# Balcony Pigeons Vs Crows



## Elements (Apr 19, 2015)

So, I posted about a couple of pigeons that laid their eggs on my 6th floor balcony... I have since named them Desmond and Molly and refer to them as "my" pigeons. 

They (not so) cleverly nested in a place with zero cover from other birds and I've been trying to put up a non-invasive screen to shield them, but apparently this is not something I excel at because there is this crow that comes and sits on a nearby tree and eyeballs "my" pigeons every morning. This morning he was creating quite the racket and it sounded like he was calling to all his friends and I basically spent the entire day worrying about Desmond and Molly - who thankfully were just fine when I got home tonight. 

My question is this: How much of a threat are crows to Desmond and Molly? Are they only a threat once the eggs hatch? How much screen can I put up without disturbing "my" pigeons? 

Okay, so that was three questions. But help with any one of them is greatly appreciated!


----------



## cwebster (Dec 11, 2010)

Crows will eat babies and eggs. We rescued and released a baby scrub jay after crows chased him into the street and ganged up on him while his mother stood helplessly by. The crows already had beheaded his sibling. Would try to find some way to protect your pigeons.


----------



## mikis343 (Nov 26, 2013)

I have heard of people buying a cage and catching the parent pigeons or one of them and bringing the nest into the cage so she could raise the babies safely and then releasing them once the babies could fly you could try this. I guess you could catch one of them with a fishing nest while theyre sleeping on the nest. Crows are verry intelegent and can easily rip out or find theyre way around any garden netting


----------



## feralpigeon (Feb 14, 2005)

Ditto on everything mentioned, and additionally crows will go after juveniles as well. Though when I have adult pigeons visiting, I love it when the crows are around because they will mob any hawk who dares hover for prey around back yard feeders. Crows are just so clever...they seem to know that if they leave the adults alone that they will make more eggs and babies for the crows to eat.


----------



## Elements (Apr 19, 2015)

Thanks for the advice!

Unfortunately, I will be away during the week they are scheduled to hatch so capturing them is not an option. Makes me even more anxious knowing I won't be around at the most vulnerable stage. 

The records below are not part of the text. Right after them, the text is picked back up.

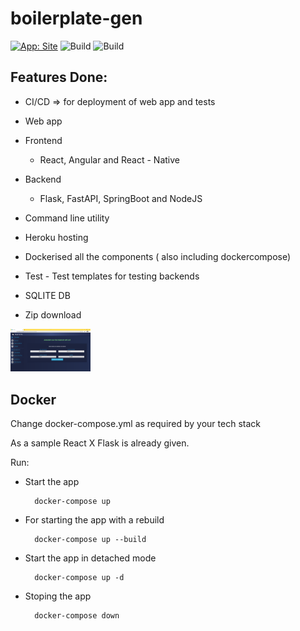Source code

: # boilerplate-gen
[![App: Site](https://img.shields.io/badge/App-Site-orange)](https://aerothon-ntp.github.io/boilerplate-gen)
![Build](https://github.com/Aerothon-NTP/boilerplate-gen/actions/workflows/main.yml/badge.svg)
![Build](https://github.com/Aerothon-NTP/boilerplate-gen/actions/workflows/tests.yml/badge.svg)


## Features Done:
- CI/CD => for deployment of web app and tests
- Web app
- Frontend
    - React, Angular and React - Native

- Backend
    - Flask, FastAPI, SpringBoot and NodeJS

- Command line utility
- Heroku hosting
- Dockerised all the components ( also including dockercompose)
- Test - Test templates for testing backends
- SQLITE DB
- Zip download
<img src="https://github.com/Aerothon-NTP/boilerplate-gen/blob/document/Resourecs/Generate%20BoilerPlate.png" width="128"/>

## Docker
Change docker-compose.yml as required by your tech stack

As a sample React X Flask is already given.

Run:
- Start the app

        docker-compose up

- For starting the app with a rebuild

        docker-compose up --build

- Start the app in detached mode

        docker-compose up -d

- Stoping the app

        docker-compose down
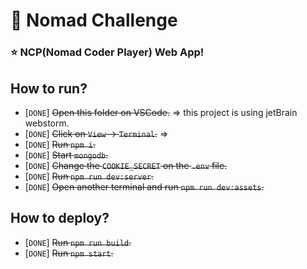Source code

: # 📌 Nomad Challenge

### ⭐️ NCP(Nomad Coder Player) Web App!

## How to run?

- [`DONE`] ~~Open this folder on VSCode.~~ => this project is using jetBrain webstorm.
- [`DONE`] ~~Click on `View` -> `Terminal`.~~ =>
- [`DONE`] ~~Run `npm i`.~~
- [`DONE`] ~~Start `mongodb`.~~
- [`DONE`] ~~Change the `COOKIE_SECRET` on the `.env` file.~~
- [`DONE`] ~~Run `npm run dev:server`.~~
- [`DONE`] ~~Open another terminal and run `npm run dev:assets`.~~

## How to deploy?

- [`DONE`] ~~Run `npm run build`.~~
- [`DONE`] ~~Run `npm start`.~~ 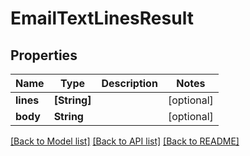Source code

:# EmailTextLinesResult

## Properties
Name | Type | Description | Notes
------------ | ------------- | ------------- | -------------
**lines** | **[String]** |  | [optional] 
**body** | **String** |  | [optional] 

[[Back to Model list]](../README#documentation-for-models) [[Back to API list]](../README#documentation-for-api-endpoints) [[Back to README]](../README)



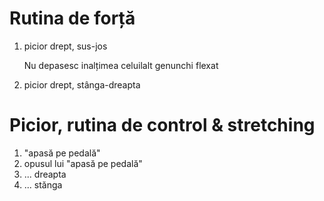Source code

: # Rutina de forță

1. picior drept, sus-jos

   Nu depasesc inalțimea celuilalt genunchi flexat
   
1. picior drept, stânga-dreapta


# Picior, rutina de control & stretching

1. "apasă pe pedală" 
1. opusul lui "apasă pe pedală"
1. ... dreapta
1. ... stănga
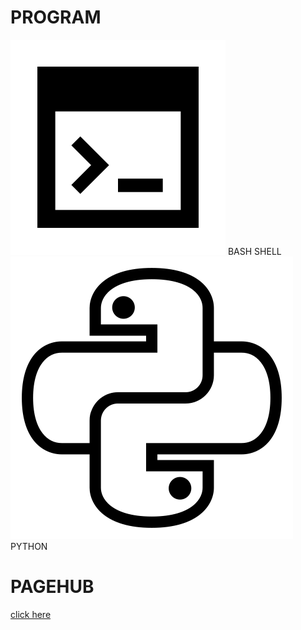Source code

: # PROGRAM
<img src="https://github.com/ANONIMOUD/ANONIMOUD/blob/main/bash.png">
BASH SHELL
<img src="https://github.com/ANONIMOUD/ANONIMOUD/blob/main/python.png">
PYTHON

# PAGEHUB

<a href="https://anonimoud.gihub.io">click here</a>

I put a small coffee table over the "nest" and I'm hoping that will keep them safer. I think it would be much harder for any other bird to attack because they'd have to land on the balcony and scoot under it. Difficult, but not impossible so I hope I've done enough! 

I covered the top of the table in white floral wrapping paper to protect it from pigeon poo. Is there any way this could actually make the situation worse? For example, is having something super obvious bad? Have I made it harder for the pigeons to defend their nest?


----------



## mikis343 (Nov 26, 2013)

The table or wrapping paper shouldnt negatively affect them. It will provide shade and shelter from the rain which is good if the nest is in the open. I do still think that when you come back if you are able to feed them and give them water each day you should put them in a cage to protect them


----------



## spirit wings (Mar 29, 2008)

Elements said:


> Thanks for the advice!
> 
> Unfortunately, I will be away during the week they are scheduled to hatch so capturing them is not an option. Makes me even more anxious knowing I won't be around at the most vulnerable stage.
> 
> ...


There are no easy answers to your questions,and no easy solution to these pigeon's problem with crows, if they have one. If the eggs get eaten then that is a sign they need to move on to a better nest sight, that is how mother nature works. If the crows have already seen the nest then they probably won't wait to eat the eggs. Or they may move on if your coffee table idea is not worth their trouble to navigate. Just have to wait and see.


----------